Chalcogenide Phase-Change Materials: Past and Future

Phase-change (PC), nonvolatile memory (NVM) materials, such as Ge₂Sb₂Te₅ (GST), encode stored digital binary data as structural changes in the material. Reversible, ultrafast (nanosecond) transformations between metastable semiconducting/nonreflective amorphous and near-metallic/reflective crystalline states occur as a result of Joule heating, caused by applied voltage/laser write pulses, in electronic/optical NVMs, respectively. The canonical PCM, GST, was originally discovered and developed for optical NVM; although it also works as an electronic NVM (phase-change random-access memory, PCRAM) material, nevertheless it is not optimal in this role. In this contribution, I will discuss the effects of “doping” (or chemical modification) of GST, with elements such as nitrogen or first-row transition metals, to improve PC characteristics, such as crystal grain size, and optical-reflectivity contrast for optical NVM, and to introduce additional PC functionality, for example, magnetism for electronic NVM, respectively. These studies have been carried out by ab initio molecular-dynamics (AIMD) simulations, in which new compositions of doped PCMs have been obtained by a process of in silico materials discovery. I will also describe a strategy to decrease the rate-limiting crystallization time of PCMs, which does not also decrease long-term data retention in the amorphous state (i.e., deleterious spontaneous crystallization), by means of the use of “priming” prepulses. AIMD simulations indicate the structural-ordering origin of this priming behavior.
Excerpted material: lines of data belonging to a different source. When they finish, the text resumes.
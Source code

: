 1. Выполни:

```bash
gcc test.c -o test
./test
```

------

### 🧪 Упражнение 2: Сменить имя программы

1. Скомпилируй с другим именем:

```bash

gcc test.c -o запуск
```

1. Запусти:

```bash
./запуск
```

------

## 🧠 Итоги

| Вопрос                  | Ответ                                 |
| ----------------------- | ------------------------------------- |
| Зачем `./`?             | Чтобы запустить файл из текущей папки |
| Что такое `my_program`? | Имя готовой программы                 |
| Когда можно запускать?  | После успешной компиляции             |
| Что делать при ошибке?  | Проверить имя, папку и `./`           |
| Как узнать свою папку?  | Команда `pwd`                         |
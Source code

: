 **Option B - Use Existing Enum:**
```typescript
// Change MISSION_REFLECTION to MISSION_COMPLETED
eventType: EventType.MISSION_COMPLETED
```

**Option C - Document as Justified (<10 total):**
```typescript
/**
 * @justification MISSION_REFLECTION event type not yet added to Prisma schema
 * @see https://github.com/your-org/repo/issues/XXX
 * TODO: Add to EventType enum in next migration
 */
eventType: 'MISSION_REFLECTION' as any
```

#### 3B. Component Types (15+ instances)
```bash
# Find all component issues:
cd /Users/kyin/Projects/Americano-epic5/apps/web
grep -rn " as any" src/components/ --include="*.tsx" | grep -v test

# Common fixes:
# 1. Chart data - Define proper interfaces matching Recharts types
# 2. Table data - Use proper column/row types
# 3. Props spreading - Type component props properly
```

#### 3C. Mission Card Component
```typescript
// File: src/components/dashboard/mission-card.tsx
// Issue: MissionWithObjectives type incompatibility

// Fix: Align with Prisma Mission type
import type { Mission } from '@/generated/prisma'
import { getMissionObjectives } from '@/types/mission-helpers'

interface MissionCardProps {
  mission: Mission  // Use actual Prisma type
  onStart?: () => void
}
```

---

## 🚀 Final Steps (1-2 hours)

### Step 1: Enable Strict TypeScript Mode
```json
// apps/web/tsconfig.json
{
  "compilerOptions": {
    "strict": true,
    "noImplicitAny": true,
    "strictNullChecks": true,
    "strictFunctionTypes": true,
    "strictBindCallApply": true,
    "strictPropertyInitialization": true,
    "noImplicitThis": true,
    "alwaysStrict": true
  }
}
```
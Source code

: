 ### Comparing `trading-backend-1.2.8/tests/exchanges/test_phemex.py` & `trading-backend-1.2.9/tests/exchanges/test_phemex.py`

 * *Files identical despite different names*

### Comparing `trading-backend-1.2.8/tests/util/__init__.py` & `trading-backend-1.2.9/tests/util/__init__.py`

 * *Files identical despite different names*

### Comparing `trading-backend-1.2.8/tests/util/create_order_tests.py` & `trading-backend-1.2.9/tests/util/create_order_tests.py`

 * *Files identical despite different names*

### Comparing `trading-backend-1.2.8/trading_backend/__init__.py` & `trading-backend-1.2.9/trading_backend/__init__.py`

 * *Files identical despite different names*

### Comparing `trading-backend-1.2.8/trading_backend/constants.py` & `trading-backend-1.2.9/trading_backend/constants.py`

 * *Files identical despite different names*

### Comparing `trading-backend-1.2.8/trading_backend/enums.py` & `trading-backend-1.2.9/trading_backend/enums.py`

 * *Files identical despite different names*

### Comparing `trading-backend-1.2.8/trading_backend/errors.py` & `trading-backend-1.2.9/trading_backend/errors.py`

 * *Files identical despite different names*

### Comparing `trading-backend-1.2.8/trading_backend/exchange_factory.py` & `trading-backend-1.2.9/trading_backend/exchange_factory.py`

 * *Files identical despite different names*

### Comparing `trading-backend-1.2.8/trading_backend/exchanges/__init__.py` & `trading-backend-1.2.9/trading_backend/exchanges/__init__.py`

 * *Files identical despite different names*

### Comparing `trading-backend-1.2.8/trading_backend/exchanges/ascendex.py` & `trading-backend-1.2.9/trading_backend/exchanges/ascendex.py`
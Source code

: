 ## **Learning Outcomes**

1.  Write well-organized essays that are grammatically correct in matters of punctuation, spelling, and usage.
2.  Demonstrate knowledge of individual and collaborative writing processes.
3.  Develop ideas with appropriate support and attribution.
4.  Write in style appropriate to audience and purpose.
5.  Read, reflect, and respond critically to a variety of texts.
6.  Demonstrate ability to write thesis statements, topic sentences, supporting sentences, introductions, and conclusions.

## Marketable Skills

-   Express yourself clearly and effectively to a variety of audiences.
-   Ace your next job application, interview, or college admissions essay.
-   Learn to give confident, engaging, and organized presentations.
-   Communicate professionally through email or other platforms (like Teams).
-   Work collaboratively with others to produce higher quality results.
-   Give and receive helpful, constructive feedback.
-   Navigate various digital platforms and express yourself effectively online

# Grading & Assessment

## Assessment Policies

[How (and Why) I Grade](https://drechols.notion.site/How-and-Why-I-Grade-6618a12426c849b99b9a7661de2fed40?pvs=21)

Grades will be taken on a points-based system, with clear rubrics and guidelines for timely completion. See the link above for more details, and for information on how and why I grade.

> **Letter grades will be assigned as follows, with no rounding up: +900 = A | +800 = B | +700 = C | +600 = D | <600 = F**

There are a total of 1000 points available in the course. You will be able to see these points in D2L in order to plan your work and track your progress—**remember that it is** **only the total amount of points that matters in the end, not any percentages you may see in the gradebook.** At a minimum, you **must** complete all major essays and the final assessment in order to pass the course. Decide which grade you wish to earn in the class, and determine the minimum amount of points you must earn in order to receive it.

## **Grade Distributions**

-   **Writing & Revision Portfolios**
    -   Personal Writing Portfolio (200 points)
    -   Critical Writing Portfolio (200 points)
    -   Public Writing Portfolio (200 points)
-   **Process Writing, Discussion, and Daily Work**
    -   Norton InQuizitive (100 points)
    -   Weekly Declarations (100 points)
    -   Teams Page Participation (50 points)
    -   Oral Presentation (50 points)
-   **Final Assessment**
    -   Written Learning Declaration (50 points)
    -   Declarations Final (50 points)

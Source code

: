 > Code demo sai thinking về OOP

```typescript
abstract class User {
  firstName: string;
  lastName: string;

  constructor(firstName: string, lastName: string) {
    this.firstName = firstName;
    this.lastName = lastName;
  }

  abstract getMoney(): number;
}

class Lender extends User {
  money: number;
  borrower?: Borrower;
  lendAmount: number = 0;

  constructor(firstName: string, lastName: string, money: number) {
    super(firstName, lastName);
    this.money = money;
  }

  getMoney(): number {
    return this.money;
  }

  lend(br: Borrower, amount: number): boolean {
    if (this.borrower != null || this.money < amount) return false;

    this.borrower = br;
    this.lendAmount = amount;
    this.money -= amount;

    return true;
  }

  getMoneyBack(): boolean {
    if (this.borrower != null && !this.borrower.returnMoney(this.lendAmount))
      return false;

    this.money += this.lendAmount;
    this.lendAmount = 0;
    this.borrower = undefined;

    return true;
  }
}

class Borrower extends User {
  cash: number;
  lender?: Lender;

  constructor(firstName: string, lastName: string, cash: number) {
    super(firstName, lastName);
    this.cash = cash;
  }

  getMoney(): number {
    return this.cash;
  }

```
In this way, we have reduced the crystallization time of GST, from ~10 ns down to ~500 ps, well below the critical switching time of ~1 ns needed to replace volatile Si-based CMOS DRAM by an NVM-equivalent, so-called “universal memory”. Finally, I will outline very recent work which demonstrates that GST PCM cells can also be used to perform “in-memory” Boolean logic operations, thereby combining memory and processing operations in the same cell.